== Stored data entries ==
--- START ---
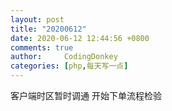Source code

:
 ```yaml
---
layout: post
title: "20200612"
date: 2020-06-12 12:44:56 +0800
comments: true
author:     CodingDonkey
categories: [php,每天写一点]
---
```


客户端时区暂时调通
开始下单流程检验

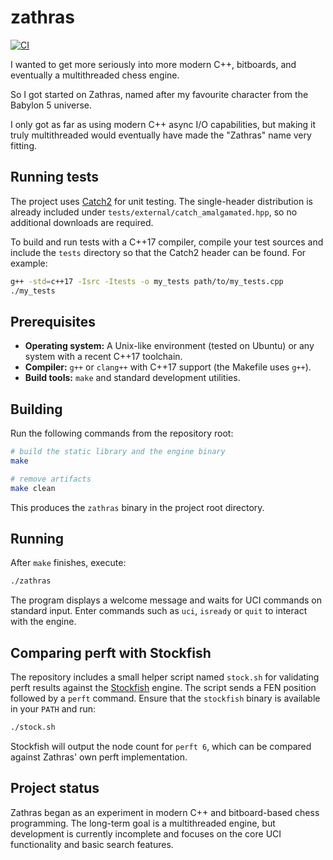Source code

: # zathras

[![CI](https://github.com/nczempin/zathras/actions/workflows/ci.yml/badge.svg)](https://github.com/nczempin/zathras/actions/workflows/ci.yml)

I wanted to get more seriously into more modern C++, bitboards, and eventually a multithreaded chess engine.

So I got started on Zathras, named after my favourite character from the Babylon 5 universe.

I only got as far as using modern C++ async I/O capabilities, but making it truly multithreaded would eventually have made the "Zathras" name very fitting.


## Running tests

The project uses [Catch2](https://github.com/catchorg/Catch2) for unit testing.
The single-header distribution is already included under
`tests/external/catch_amalgamated.hpp`, so no additional downloads are
required.

To build and run tests with a C++17 compiler, compile your test sources and
include the `tests` directory so that the Catch2 header can be found. For
example:

```bash
g++ -std=c++17 -Isrc -Itests -o my_tests path/to/my_tests.cpp
./my_tests
```

## Prerequisites

- **Operating system:** A Unix-like environment (tested on Ubuntu) or any system with a recent C++17 toolchain.
- **Compiler:** `g++` or `clang++` with C++17 support (the Makefile uses `g++`).
- **Build tools:** `make` and standard development utilities.

## Building

Run the following commands from the repository root:

```bash
# build the static library and the engine binary
make

# remove artifacts
make clean
```

This produces the `zathras` binary in the project root directory.

## Running

After `make` finishes, execute:

```bash
./zathras
```

The program displays a welcome message and waits for UCI commands on standard input. Enter commands such as `uci`, `isready` or `quit` to interact with the engine.

## Comparing perft with Stockfish

The repository includes a small helper script named `stock.sh` for validating
perft results against the [Stockfish](https://stockfishchess.org/) engine. The
script sends a FEN position followed by a `perft` command. Ensure that the
`stockfish` binary is available in your `PATH` and run:

```bash
./stock.sh
```

Stockfish will output the node count for `perft 6`, which can be compared
against Zathras' own perft implementation.

## Project status

Zathras began as an experiment in modern C++ and bitboard-based chess programming. The long-term goal is a multithreaded engine, but development is currently incomplete and focuses on the core UCI functionality and basic search features.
--- END ---
== EXERCISE AIM ==
Filter on the word "standard": copy each matching line from the entries above.

== RESPONSE BELOW ==
- **Build tools:** `make` and standard development utilities.
The program displays a welcome message and waits for UCI commands on standard input. Enter commands such as `uci`, `isready` or `quit` to interact with the engine.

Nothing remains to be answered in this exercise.